In the data below, find every line with the string "learning" and pull it out.

[Saved data entries]
[Start of section]

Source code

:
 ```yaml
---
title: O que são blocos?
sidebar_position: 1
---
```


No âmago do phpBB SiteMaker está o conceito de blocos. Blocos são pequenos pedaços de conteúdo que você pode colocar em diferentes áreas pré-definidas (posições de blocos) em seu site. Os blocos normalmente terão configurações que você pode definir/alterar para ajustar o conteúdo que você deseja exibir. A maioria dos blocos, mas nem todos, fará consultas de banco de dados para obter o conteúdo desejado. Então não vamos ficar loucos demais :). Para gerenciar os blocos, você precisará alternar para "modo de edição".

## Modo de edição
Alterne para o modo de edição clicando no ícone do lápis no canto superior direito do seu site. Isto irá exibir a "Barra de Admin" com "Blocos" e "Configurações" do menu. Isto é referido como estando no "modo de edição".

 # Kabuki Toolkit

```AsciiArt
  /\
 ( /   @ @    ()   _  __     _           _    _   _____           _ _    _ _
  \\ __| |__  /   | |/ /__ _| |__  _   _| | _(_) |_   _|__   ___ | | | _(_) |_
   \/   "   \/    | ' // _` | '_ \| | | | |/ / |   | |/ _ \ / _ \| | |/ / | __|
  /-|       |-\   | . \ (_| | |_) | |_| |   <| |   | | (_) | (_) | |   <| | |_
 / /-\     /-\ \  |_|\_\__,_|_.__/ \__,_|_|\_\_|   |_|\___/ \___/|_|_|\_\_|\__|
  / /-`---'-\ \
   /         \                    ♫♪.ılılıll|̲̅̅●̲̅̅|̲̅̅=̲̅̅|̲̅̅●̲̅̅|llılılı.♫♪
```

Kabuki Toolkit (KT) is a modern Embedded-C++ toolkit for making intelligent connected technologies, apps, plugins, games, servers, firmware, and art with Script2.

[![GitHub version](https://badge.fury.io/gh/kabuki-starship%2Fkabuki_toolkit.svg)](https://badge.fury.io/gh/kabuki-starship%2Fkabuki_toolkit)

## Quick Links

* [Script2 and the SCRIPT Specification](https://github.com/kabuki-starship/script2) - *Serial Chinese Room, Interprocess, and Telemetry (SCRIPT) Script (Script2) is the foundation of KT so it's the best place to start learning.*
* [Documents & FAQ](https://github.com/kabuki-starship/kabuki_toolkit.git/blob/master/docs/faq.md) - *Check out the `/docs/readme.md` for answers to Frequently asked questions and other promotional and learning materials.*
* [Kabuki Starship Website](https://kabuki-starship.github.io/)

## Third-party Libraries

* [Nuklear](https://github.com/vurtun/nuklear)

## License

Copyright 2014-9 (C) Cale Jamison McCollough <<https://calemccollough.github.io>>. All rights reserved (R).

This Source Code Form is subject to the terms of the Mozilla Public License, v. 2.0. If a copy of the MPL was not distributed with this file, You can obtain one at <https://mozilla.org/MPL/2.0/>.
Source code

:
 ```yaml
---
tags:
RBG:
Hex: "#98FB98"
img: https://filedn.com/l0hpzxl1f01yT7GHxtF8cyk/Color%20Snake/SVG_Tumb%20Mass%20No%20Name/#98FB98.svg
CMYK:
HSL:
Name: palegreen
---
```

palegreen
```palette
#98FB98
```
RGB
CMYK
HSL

[End of section]

| WRITTEN RESPONSE |
* [Script2 and the SCRIPT Specification](https://github.com/kabuki-starship/script2) - *Serial Chinese Room, Interprocess, and Telemetry (SCRIPT) Script (Script2) is the foundation of KT so it's the best place to start learning.*
* [Documents & FAQ](https://github.com/kabuki-starship/kabuki_toolkit.git/blob/master/docs/faq.md) - *Check out the `/docs/readme.md` for answers to Frequently asked questions and other promotional and learning materials.*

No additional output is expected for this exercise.